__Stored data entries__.
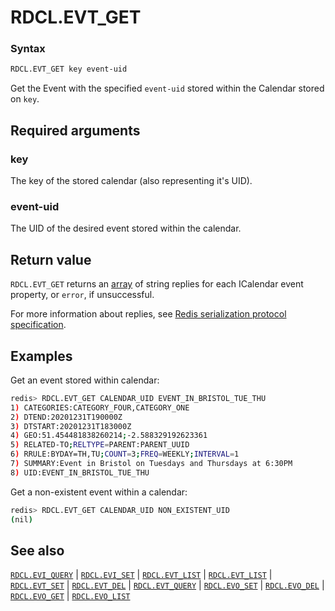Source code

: # RDCL.EVT_GET

### Syntax
```bash
RDCL.EVT_GET key event-uid
```

Get the Event with the specified `event-uid` stored within the Calendar stored on `key`.

## Required arguments

### key
The key of the stored calendar (also representing it's UID).

### event-uid
The UID of the desired event stored within the calendar.

## Return value 

`RDCL.EVT_GET` returns an [array](https://redis.io/docs/reference/protocol-spec/#arrays) of string replies for each ICalendar event property, or `error`, if unsuccessful.

For more information about replies, see [Redis serialization protocol specification](https://redis.io/docs/reference/protocol-spec). 

## Examples

Get an event stored within calendar:
```bash
redis> RDCL.EVT_GET CALENDAR_UID EVENT_IN_BRISTOL_TUE_THU
1) CATEGORIES:CATEGORY_FOUR,CATEGORY_ONE
2) DTEND:20201231T190000Z
3) DTSTART:20201231T183000Z
4) GEO:51.454481838260214;-2.588329192623361
5) RELATED-TO;RELTYPE=PARENT:PARENT_UUID
6) RRULE:BYDAY=TH,TU;COUNT=3;FREQ=WEEKLY;INTERVAL=1
7) SUMMARY:Event in Bristol on Tuesdays and Thursdays at 6:30PM
8) UID:EVENT_IN_BRISTOL_TUE_THU
```

Get a non-existent event within a calendar:
```bash
redis> RDCL.EVT_GET CALENDAR_UID NON_EXISTENT_UID
(nil)
```

## See also

[`RDCL.EVI_QUERY`](rdcl.evi_query.md) | [`RDCL.EVI_SET`](rdcl.evi_set.md) | [`RDCL.EVT_LIST`](rdcl.evt_list.md) | [`RDCL.EVT_LIST`](rdcl.evt_list.md) | [`RDCL.EVT_SET`](rdcl.evt_set.md) | [`RDCL.EVT_DEL`](rdcl.evt_del.md) | [`RDCL.EVT_QUERY`](rdcl.evt_query.md) | [`RDCL.EVO_SET`](rdcl.evo_set.md) | [`RDCL.EVO_DEL`](rdcl.evo_del.md) | [`RDCL.EVO_GET`](rdcl.evo_get.md) | [`RDCL.EVO_LIST`](rdcl.evo_list.md)
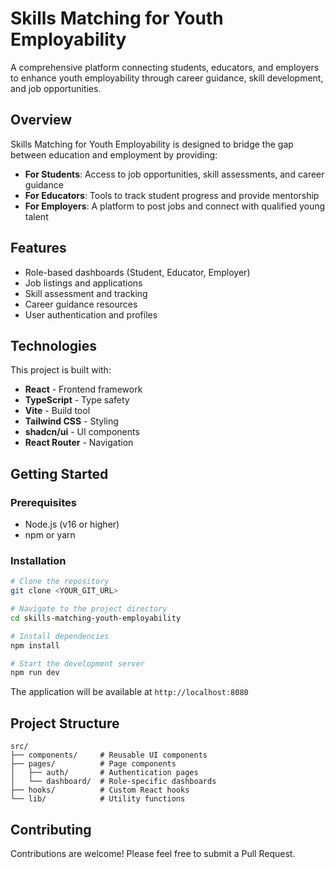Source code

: # Skills Matching for Youth Employability

A comprehensive platform connecting students, educators, and employers to enhance youth employability through career guidance, skill development, and job opportunities.

## Overview

Skills Matching for Youth Employability is designed to bridge the gap between education and employment by providing:

- **For Students**: Access to job opportunities, skill assessments, and career guidance
- **For Educators**: Tools to track student progress and provide mentorship
- **For Employers**: A platform to post jobs and connect with qualified young talent

## Features

- Role-based dashboards (Student, Educator, Employer)
- Job listings and applications
- Skill assessment and tracking
- Career guidance resources
- User authentication and profiles

## Technologies

This project is built with:

- **React** - Frontend framework
- **TypeScript** - Type safety
- **Vite** - Build tool
- **Tailwind CSS** - Styling
- **shadcn/ui** - UI components
- **React Router** - Navigation

## Getting Started

### Prerequisites

- Node.js (v16 or higher)
- npm or yarn

### Installation

```sh
# Clone the repository
git clone <YOUR_GIT_URL>

# Navigate to the project directory
cd skills-matching-youth-employability

# Install dependencies
npm install

# Start the development server
npm run dev
```

The application will be available at `http://localhost:8080`

## Project Structure

```
src/
├── components/     # Reusable UI components
├── pages/          # Page components
│   ├── auth/       # Authentication pages
│   └── dashboard/  # Role-specific dashboards
├── hooks/          # Custom React hooks
└── lib/            # Utility functions
```

## Contributing

Contributions are welcome! Please feel free to submit a Pull Request.
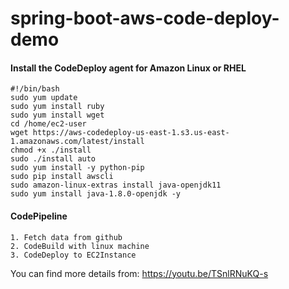 # spring-boot-aws-code-deploy-demo

#### Install the CodeDeploy agent for Amazon Linux or RHEL
```
#!/bin/bash
sudo yum update
sudo yum install ruby
sudo yum install wget
cd /home/ec2-user
wget https://aws-codedeploy-us-east-1.s3.us-east-1.amazonaws.com/latest/install
chmod +x ./install
sudo ./install auto
sudo yum install -y python-pip
sudo pip install awscli
sudo amazon-linux-extras install java-openjdk11
sudo yum install java-1.8.0-openjdk -y
```

#### CodePipeline
```
1. Fetch data from github
2. CodeBuild with linux machine
3. CodeDeploy to EC2Instance
```

You can find more details from: https://youtu.be/TSnlRNuKQ-s

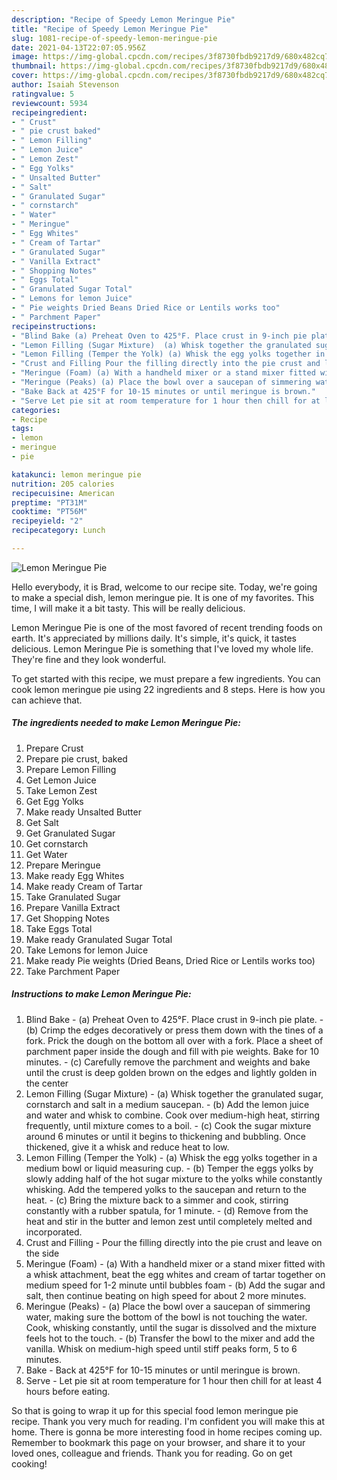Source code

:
 ```yaml
---
description: "Recipe of Speedy Lemon Meringue Pie"
title: "Recipe of Speedy Lemon Meringue Pie"
slug: 1081-recipe-of-speedy-lemon-meringue-pie
date: 2021-04-13T22:07:05.956Z
image: https://img-global.cpcdn.com/recipes/3f8730fbdb9217d9/680x482cq70/lemon-meringue-pie-recipe-main-photo.jpg
thumbnail: https://img-global.cpcdn.com/recipes/3f8730fbdb9217d9/680x482cq70/lemon-meringue-pie-recipe-main-photo.jpg
cover: https://img-global.cpcdn.com/recipes/3f8730fbdb9217d9/680x482cq70/lemon-meringue-pie-recipe-main-photo.jpg
author: Isaiah Stevenson
ratingvalue: 5
reviewcount: 5934
recipeingredient:
- " Crust"
- " pie crust baked"
- " Lemon Filling"
- " Lemon Juice"
- " Lemon Zest"
- " Egg Yolks"
- " Unsalted Butter"
- " Salt"
- " Granulated Sugar"
- " cornstarch"
- " Water"
- " Meringue"
- " Egg Whites"
- " Cream of Tartar"
- " Granulated Sugar"
- " Vanilla Extract"
- " Shopping Notes"
- " Eggs Total"
- " Granulated Sugar Total"
- " Lemons for lemon Juice"
- " Pie weights Dried Beans Dried Rice or Lentils works too"
- " Parchment Paper"
recipeinstructions:
- "Blind Bake (a) Preheat Oven to 425°F. Place crust in 9-inch pie plate. (b) Crimp the edges decoratively or press them down with the tines of a fork. Prick the dough on the bottom all over with a fork. Place a sheet of parchment paper inside the dough and fill with pie weights. Bake for 10 minutes. (c) Carefully remove the parchment and weights and bake until the crust is deep golden brown on the edges and lightly golden in the center"
- "Lemon Filling (Sugar Mixture)  (a) Whisk together the granulated sugar, cornstarch and salt in a medium saucepan.  (b) Add the lemon juice and water and whisk to combine. Cook over medium-high heat, stirring frequently, until mixture comes to a boil. (c) Cook the sugar mixture around 6 minutes or until it begins to thickening and bubbling. Once thickened, give it a whisk and reduce heat to low."
- "Lemon Filling (Temper the Yolk) (a) Whisk the egg yolks together in a medium bowl or liquid measuring cup. (b) Temper the eggs yolks by slowly adding half of the hot sugar mixture to the yolks while constantly whisking. Add the tempered yolks to the saucepan and return to the heat. (c) Bring the mixture back to a simmer and cook, stirring constantly with a rubber spatula, for 1 minute. (d) Remove from the heat and stir in the butter and lemon zest until completely melted and incorporated."
- "Crust and Filling Pour the filling directly into the pie crust and leave on the side"
- "Meringue (Foam) (a) With a handheld mixer or a stand mixer fitted with a whisk attachment, beat the egg whites and cream of tartar together on medium speed for 1-2 minute until bubbles foam (b) Add the sugar and salt, then continue beating on high speed for about 2 more minutes."
- "Meringue (Peaks) (a) Place the bowl over a saucepan of simmering water, making sure the bottom of the bowl is not touching the water. Cook, whisking constantly, until the sugar is dissolved and the mixture feels hot to the touch.  (b) Transfer the bowl to the mixer and add the vanilla. Whisk on medium-high speed until stiff peaks form, 5 to 6 minutes."
- "Bake Back at 425°F for 10-15 minutes or until meringue is brown."
- "Serve Let pie sit at room temperature for 1 hour then chill for at least 4 hours before eating."
categories:
- Recipe
tags:
- lemon
- meringue
- pie

katakunci: lemon meringue pie 
nutrition: 205 calories
recipecuisine: American
preptime: "PT31M"
cooktime: "PT56M"
recipeyield: "2"
recipecategory: Lunch

---
```



![Lemon Meringue Pie](https://img-global.cpcdn.com/recipes/3f8730fbdb9217d9/680x482cq70/lemon-meringue-pie-recipe-main-photo.jpg)

Hello everybody, it is Brad, welcome to our recipe site. Today, we're going to make a special dish, lemon meringue pie. It is one of my favorites. This time, I will make it a bit tasty. This will be really delicious.



Lemon Meringue Pie is one of the most favored of recent trending foods on earth. It's appreciated by millions daily. It's simple, it's quick, it tastes delicious. Lemon Meringue Pie is something that I've loved my whole life. They're fine and they look wonderful.


To get started with this recipe, we must prepare a few ingredients. You can cook lemon meringue pie using 22 ingredients and 8 steps. Here is how you can achieve that.

<!--inarticleads1-->

##### The ingredients needed to make Lemon Meringue Pie:

1. Prepare  Crust
1. Prepare  pie crust, baked
1. Prepare  Lemon Filling
1. Get  Lemon Juice
1. Take  Lemon Zest
1. Get  Egg Yolks
1. Make ready  Unsalted Butter
1. Get  Salt
1. Get  Granulated Sugar
1. Get  cornstarch
1. Get  Water
1. Prepare  Meringue
1. Make ready  Egg Whites
1. Make ready  Cream of Tartar
1. Take  Granulated Sugar
1. Prepare  Vanilla Extract
1. Get  Shopping Notes
1. Take  Eggs Total
1. Make ready  Granulated Sugar Total
1. Take  Lemons for lemon Juice
1. Make ready  Pie weights (Dried Beans, Dried Rice or Lentils works too)
1. Take  Parchment Paper




<!--inarticleads2-->

##### Instructions to make Lemon Meringue Pie:

1. Blind Bake - (a) Preheat Oven to 425°F. Place crust in 9-inch pie plate. - (b) Crimp the edges decoratively or press them down with the tines of a fork. Prick the dough on the bottom all over with a fork. Place a sheet of parchment paper inside the dough and fill with pie weights. Bake for 10 minutes. - (c) Carefully remove the parchment and weights and bake until the crust is deep golden brown on the edges and lightly golden in the center
1. Lemon Filling (Sugar Mixture)  - (a) Whisk together the granulated sugar, cornstarch and salt in a medium saucepan.  - (b) Add the lemon juice and water and whisk to combine. Cook over medium-high heat, stirring frequently, until mixture comes to a boil. - (c) Cook the sugar mixture around 6 minutes or until it begins to thickening and bubbling. Once thickened, give it a whisk and reduce heat to low.
1. Lemon Filling (Temper the Yolk) - (a) Whisk the egg yolks together in a medium bowl or liquid measuring cup. - (b) Temper the eggs yolks by slowly adding half of the hot sugar mixture to the yolks while constantly whisking. Add the tempered yolks to the saucepan and return to the heat. - (c) Bring the mixture back to a simmer and cook, stirring constantly with a rubber spatula, for 1 minute. - (d) Remove from the heat and stir in the butter and lemon zest until completely melted and incorporated.
1. Crust and Filling - Pour the filling directly into the pie crust and leave on the side
1. Meringue (Foam) - (a) With a handheld mixer or a stand mixer fitted with a whisk attachment, beat the egg whites and cream of tartar together on medium speed for 1-2 minute until bubbles foam - (b) Add the sugar and salt, then continue beating on high speed for about 2 more minutes.
1. Meringue (Peaks) - (a) Place the bowl over a saucepan of simmering water, making sure the bottom of the bowl is not touching the water. Cook, whisking constantly, until the sugar is dissolved and the mixture feels hot to the touch.  - (b) Transfer the bowl to the mixer and add the vanilla. Whisk on medium-high speed until stiff peaks form, 5 to 6 minutes.
1. Bake - Back at 425°F for 10-15 minutes or until meringue is brown.
1. Serve - Let pie sit at room temperature for 1 hour then chill for at least 4 hours before eating.




So that is going to wrap it up for this special food lemon meringue pie recipe. Thank you very much for reading. I'm confident you will make this at home. There is gonna be more interesting food in home recipes coming up. Remember to bookmark this page on your browser, and share it to your loved ones, colleague and friends. Thank you for reading. Go on get cooking!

__Directions__. If a line in the data above includes the string "protocol", copy it.

__Answer to this problem__.
`RDCL.EVT_GET` returns an [array](https://redis.io/docs/reference/protocol-spec/#arrays) of string replies for each ICalendar event property, or `error`, if unsuccessful.
For more information about replies, see [Redis serialization protocol specification](https://redis.io/docs/reference/protocol-spec). 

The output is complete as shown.